RE: Depression disappeared forever

Posts: 101 Join Date: 7/16/14 Recent Posts
Thanks all!

I'm going to continue doing it "my way" and see what happens. I'm also going to cultivate higher jhanas to see if that brings a higher resolution to my experience of impermanence.

A couple of things I could add to my original post:

1) My experience of "mania" also dramatically decreased in response to the elimination of depression. It seems that without a strong "despair" to contrast to, feelings of "hope" are no longer perceived as a dramatic jump to positive affect (=mania).

2) In the "lava lamp" effect, often when I get into one of those "bubbles" of emotion and it bursts, I get an immediate image flash with other sense data -- usually an ancient memory, and sometimes like remembering a piece of a recurring dream. Once burst, these memory/dream segments never bother me again.

Since beginning this process, my recurring dreams are now able to be remembered. Previously, when I woke up, I "knew" I'd had the same dream, but couldn't remember it. Now all of those dreams are progressively becoming accessible to me. I believe this has to do with the mindbody releasing repressed stuff now it knows it can be handled.

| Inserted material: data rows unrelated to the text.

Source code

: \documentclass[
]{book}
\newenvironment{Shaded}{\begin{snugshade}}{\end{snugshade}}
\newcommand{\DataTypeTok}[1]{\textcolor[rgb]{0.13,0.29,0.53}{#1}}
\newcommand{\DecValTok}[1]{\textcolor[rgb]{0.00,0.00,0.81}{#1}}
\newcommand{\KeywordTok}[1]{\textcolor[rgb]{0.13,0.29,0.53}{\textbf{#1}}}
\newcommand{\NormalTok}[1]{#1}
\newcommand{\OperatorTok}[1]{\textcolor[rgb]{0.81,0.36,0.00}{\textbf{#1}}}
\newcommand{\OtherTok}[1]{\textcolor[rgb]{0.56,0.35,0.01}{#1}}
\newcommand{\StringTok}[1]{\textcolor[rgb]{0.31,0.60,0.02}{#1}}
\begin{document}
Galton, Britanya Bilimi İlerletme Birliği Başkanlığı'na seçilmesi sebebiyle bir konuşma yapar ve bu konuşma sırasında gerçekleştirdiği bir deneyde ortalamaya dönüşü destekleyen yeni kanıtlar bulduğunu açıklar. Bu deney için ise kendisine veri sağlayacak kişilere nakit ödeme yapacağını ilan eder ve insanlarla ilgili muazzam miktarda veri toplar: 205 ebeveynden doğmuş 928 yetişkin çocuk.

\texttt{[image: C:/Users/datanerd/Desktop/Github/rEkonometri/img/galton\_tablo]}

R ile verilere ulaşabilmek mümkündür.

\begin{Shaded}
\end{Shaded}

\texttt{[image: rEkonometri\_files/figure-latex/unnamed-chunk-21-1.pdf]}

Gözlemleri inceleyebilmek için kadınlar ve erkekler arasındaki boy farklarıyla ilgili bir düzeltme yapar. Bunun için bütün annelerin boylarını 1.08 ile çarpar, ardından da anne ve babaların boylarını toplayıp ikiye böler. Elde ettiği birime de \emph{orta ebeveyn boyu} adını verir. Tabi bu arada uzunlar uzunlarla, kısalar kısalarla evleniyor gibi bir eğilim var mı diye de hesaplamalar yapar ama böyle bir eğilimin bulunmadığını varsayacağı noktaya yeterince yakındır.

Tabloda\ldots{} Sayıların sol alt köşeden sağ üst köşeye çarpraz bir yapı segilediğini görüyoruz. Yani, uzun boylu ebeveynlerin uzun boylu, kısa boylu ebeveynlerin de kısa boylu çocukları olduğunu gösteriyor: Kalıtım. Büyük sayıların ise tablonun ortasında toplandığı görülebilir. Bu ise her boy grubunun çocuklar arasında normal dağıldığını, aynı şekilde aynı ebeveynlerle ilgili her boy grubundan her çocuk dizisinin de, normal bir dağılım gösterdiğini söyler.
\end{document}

By the way, I am not particularly interested in the "content" of any of these memories/dreams (although sometimes it can be interesting). I am far more interested in the process by which the mindbody catalogues events and condenses them into mythical themes and stories in order to construct character. The main reason I made this post is to ascertain where all this fits in with Daniel's model -- is it "morality", "concentration", or "insight"? It doesn't seem to fit particularly well into the model, but this is something I seem to be good at and which helps me a lot, so I'm going to continue with it.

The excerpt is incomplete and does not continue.